***** Records provided

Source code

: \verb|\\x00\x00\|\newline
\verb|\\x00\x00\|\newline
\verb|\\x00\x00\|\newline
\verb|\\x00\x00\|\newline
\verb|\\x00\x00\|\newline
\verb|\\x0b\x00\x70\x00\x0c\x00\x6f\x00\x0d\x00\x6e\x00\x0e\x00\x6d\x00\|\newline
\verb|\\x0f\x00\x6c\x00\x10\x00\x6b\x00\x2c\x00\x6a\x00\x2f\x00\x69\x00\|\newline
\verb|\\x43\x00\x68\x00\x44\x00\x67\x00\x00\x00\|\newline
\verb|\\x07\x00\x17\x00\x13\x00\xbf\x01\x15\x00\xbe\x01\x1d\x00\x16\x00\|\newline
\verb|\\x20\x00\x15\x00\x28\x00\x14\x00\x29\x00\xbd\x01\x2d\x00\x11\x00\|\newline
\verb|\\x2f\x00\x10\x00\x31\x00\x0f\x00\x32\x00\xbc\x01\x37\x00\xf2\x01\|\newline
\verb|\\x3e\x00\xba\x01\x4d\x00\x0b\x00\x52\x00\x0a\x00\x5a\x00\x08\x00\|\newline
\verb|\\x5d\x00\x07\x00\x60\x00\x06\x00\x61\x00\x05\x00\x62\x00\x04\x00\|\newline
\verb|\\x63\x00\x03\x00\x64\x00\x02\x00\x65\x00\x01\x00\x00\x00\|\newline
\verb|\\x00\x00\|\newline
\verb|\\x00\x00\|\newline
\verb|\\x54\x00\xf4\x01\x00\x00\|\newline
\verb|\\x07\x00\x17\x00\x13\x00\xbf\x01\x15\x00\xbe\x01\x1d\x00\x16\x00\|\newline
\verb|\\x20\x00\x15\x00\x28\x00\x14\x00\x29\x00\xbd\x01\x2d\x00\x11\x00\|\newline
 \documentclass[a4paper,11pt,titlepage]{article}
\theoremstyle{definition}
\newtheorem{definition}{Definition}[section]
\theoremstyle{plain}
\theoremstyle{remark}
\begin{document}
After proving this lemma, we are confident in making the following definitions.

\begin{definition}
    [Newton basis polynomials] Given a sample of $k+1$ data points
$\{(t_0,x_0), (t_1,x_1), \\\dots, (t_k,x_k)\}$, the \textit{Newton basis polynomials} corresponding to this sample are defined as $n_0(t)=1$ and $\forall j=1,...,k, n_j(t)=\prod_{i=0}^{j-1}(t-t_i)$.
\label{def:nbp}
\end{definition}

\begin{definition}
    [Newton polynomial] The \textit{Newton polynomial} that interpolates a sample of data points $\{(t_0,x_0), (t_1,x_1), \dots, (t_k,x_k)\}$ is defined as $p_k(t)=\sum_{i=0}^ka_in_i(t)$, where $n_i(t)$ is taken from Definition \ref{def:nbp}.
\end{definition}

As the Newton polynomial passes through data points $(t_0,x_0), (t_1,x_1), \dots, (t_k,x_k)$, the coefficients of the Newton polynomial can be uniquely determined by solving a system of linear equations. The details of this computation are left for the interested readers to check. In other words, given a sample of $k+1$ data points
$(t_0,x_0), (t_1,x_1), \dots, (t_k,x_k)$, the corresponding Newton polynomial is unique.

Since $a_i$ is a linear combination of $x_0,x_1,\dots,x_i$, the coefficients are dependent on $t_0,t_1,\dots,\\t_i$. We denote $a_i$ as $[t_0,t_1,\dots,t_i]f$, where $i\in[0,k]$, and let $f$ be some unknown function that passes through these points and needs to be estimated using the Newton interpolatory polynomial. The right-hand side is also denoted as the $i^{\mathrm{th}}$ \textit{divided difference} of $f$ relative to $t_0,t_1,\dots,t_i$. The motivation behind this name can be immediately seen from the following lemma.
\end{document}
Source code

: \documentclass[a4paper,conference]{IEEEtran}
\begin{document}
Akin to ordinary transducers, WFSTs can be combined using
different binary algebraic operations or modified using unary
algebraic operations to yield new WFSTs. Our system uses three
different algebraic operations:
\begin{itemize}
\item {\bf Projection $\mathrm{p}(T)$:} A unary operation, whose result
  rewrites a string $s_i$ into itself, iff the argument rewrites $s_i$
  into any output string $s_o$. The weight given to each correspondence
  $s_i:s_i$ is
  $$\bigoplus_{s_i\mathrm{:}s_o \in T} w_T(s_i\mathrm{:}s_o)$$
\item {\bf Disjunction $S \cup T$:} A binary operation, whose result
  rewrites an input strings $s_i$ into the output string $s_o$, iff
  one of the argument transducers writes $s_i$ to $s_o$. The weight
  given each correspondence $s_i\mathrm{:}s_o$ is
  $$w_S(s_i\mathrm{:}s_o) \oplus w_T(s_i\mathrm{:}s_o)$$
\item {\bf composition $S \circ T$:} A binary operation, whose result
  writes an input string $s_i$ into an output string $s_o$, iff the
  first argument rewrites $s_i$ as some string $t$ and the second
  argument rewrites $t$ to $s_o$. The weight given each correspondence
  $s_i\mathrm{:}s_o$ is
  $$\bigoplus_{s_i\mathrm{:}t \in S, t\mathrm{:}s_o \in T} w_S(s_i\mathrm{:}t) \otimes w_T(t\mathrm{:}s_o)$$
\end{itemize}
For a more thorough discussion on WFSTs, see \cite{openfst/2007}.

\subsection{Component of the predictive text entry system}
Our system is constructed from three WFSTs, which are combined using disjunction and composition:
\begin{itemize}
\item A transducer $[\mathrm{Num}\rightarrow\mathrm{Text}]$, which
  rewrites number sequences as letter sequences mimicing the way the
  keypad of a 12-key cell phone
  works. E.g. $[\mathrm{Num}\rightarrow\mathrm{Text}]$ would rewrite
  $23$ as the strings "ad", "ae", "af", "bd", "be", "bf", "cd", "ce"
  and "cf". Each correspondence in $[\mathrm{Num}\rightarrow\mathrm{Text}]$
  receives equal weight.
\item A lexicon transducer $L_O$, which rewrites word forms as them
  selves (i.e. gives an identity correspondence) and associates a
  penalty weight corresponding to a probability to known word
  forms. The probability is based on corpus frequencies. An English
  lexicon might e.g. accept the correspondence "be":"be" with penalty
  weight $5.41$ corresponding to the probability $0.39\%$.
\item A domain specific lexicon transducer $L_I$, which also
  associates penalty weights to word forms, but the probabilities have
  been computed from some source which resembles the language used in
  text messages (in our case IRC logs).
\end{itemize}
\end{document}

**********

• [Problem details]
An exact copy of all the records above is needed.

• [Answer box]
Source code

: \verb|\\x00\x00\|\newline
\verb|\\x00\x00\|\newline
\verb|\\x00\x00\|\newline
\verb|\\x00\x00\|\newline
\verb|\\x00\x00\|\newline
\verb|\\x0b\x00\x70\x00\x0c\x00\x6f\x00\x0d\x00\x6e\x00\x0e\x00\x6d\x00\|\newline
\verb|\\x0f\x00\x6c\x00\x10\x00\x6b\x00\x2c\x00\x6a\x00\x2f\x00\x69\x00\|\newline
\verb|\\x43\x00\x68\x00\x44\x00\x67\x00\x00\x00\|\newline
\verb|\\x07\x00\x17\x00\x13\x00\xbf\x01\x15\x00\xbe\x01\x1d\x00\x16\x00\|\newline
\verb|\\x20\x00\x15\x00\x28\x00\x14\x00\x29\x00\xbd\x01\x2d\x00\x11\x00\|\newline
\verb|\\x2f\x00\x10\x00\x31\x00\x0f\x00\x32\x00\xbc\x01\x37\x00\xf2\x01\|\newline
\verb|\\x3e\x00\xba\x01\x4d\x00\x0b\x00\x52\x00\x0a\x00\x5a\x00\x08\x00\|\newline
\verb|\\x5d\x00\x07\x00\x60\x00\x06\x00\x61\x00\x05\x00\x62\x00\x04\x00\|\newline
\verb|\\x63\x00\x03\x00\x64\x00\x02\x00\x65\x00\x01\x00\x00\x00\|\newline
\verb|\\x00\x00\|\newline
\verb|\\x00\x00\|\newline
\verb|\\x54\x00\xf4\x01\x00\x00\|\newline
\verb|\\x07\x00\x17\x00\x13\x00\xbf\x01\x15\x00\xbe\x01\x1d\x00\x16\x00\|\newline
\verb|\\x20\x00\x15\x00\x28\x00\x14\x00\x29\x00\xbd\x01\x2d\x00\x11\x00\|\newline
 \documentclass[a4paper,11pt,titlepage]{article}
\theoremstyle{definition}
\newtheorem{definition}{Definition}[section]
\theoremstyle{plain}
\theoremstyle{remark}
\begin{document}
After proving this lemma, we are confident in making the following definitions.

\begin{definition}
    [Newton basis polynomials] Given a sample of $k+1$ data points
$\{(t_0,x_0), (t_1,x_1), \\\dots, (t_k,x_k)\}$, the \textit{Newton basis polynomials} corresponding to this sample are defined as $n_0(t)=1$ and $\forall j=1,...,k, n_j(t)=\prod_{i=0}^{j-1}(t-t_i)$.
\label{def:nbp}
\end{definition}

\begin{definition}
    [Newton polynomial] The \textit{Newton polynomial} that interpolates a sample of data points $\{(t_0,x_0), (t_1,x_1), \dots, (t_k,x_k)\}$ is defined as $p_k(t)=\sum_{i=0}^ka_in_i(t)$, where $n_i(t)$ is taken from Definition \ref{def:nbp}.
\end{definition}

As the Newton polynomial passes through data points $(t_0,x_0), (t_1,x_1), \dots, (t_k,x_k)$, the coefficients of the Newton polynomial can be uniquely determined by solving a system of linear equations. The details of this computation are left for the interested readers to check. In other words, given a sample of $k+1$ data points
$(t_0,x_0), (t_1,x_1), \dots, (t_k,x_k)$, the corresponding Newton polynomial is unique.

Since $a_i$ is a linear combination of $x_0,x_1,\dots,x_i$, the coefficients are dependent on $t_0,t_1,\dots,\\t_i$. We denote $a_i$ as $[t_0,t_1,\dots,t_i]f$, where $i\in[0,k]$, and let $f$ be some unknown function that passes through these points and needs to be estimated using the Newton interpolatory polynomial. The right-hand side is also denoted as the $i^{\mathrm{th}}$ \textit{divided difference} of $f$ relative to $t_0,t_1,\dots,t_i$. The motivation behind this name can be immediately seen from the following lemma.
\end{document}
Source code

: \documentclass[a4paper,conference]{IEEEtran}
\begin{document}
Akin to ordinary transducers, WFSTs can be combined using
different binary algebraic operations or modified using unary
algebraic operations to yield new WFSTs. Our system uses three
different algebraic operations:
\begin{itemize}
\item {\bf Projection $\mathrm{p}(T)$:} A unary operation, whose result
  rewrites a string $s_i$ into itself, iff the argument rewrites $s_i$
  into any output string $s_o$. The weight given to each correspondence
  $s_i:s_i$ is
  $$\bigoplus_{s_i\mathrm{:}s_o \in T} w_T(s_i\mathrm{:}s_o)$$
\item {\bf Disjunction $S \cup T$:} A binary operation, whose result
  rewrites an input strings $s_i$ into the output string $s_o$, iff
  one of the argument transducers writes $s_i$ to $s_o$. The weight
  given each correspondence $s_i\mathrm{:}s_o$ is
  $$w_S(s_i\mathrm{:}s_o) \oplus w_T(s_i\mathrm{:}s_o)$$
\item {\bf composition $S \circ T$:} A binary operation, whose result
  writes an input string $s_i$ into an output string $s_o$, iff the
  first argument rewrites $s_i$ as some string $t$ and the second
  argument rewrites $t$ to $s_o$. The weight given each correspondence
  $s_i\mathrm{:}s_o$ is
  $$\bigoplus_{s_i\mathrm{:}t \in S, t\mathrm{:}s_o \in T} w_S(s_i\mathrm{:}t) \otimes w_T(t\mathrm{:}s_o)$$
\end{itemize}
For a more thorough discussion on WFSTs, see \cite{openfst/2007}.

\subsection{Component of the predictive text entry system}
Our system is constructed from three WFSTs, which are combined using disjunction and composition:
\begin{itemize}
\item A transducer $[\mathrm{Num}\rightarrow\mathrm{Text}]$, which
  rewrites number sequences as letter sequences mimicing the way the
  keypad of a 12-key cell phone
  works. E.g. $[\mathrm{Num}\rightarrow\mathrm{Text}]$ would rewrite
  $23$ as the strings "ad", "ae", "af", "bd", "be", "bf", "cd", "ce"
  and "cf". Each correspondence in $[\mathrm{Num}\rightarrow\mathrm{Text}]$
  receives equal weight.
\item A lexicon transducer $L_O$, which rewrites word forms as them
  selves (i.e. gives an identity correspondence) and associates a
  penalty weight corresponding to a probability to known word
  forms. The probability is based on corpus frequencies. An English
  lexicon might e.g. accept the correspondence "be":"be" with penalty
  weight $5.41$ corresponding to the probability $0.39\%$.
\item A domain specific lexicon transducer $L_I$, which also
  associates penalty weights to word forms, but the probabilities have
  been computed from some source which resembles the language used in
  text messages (in our case IRC logs).
\end{itemize}
\end{document}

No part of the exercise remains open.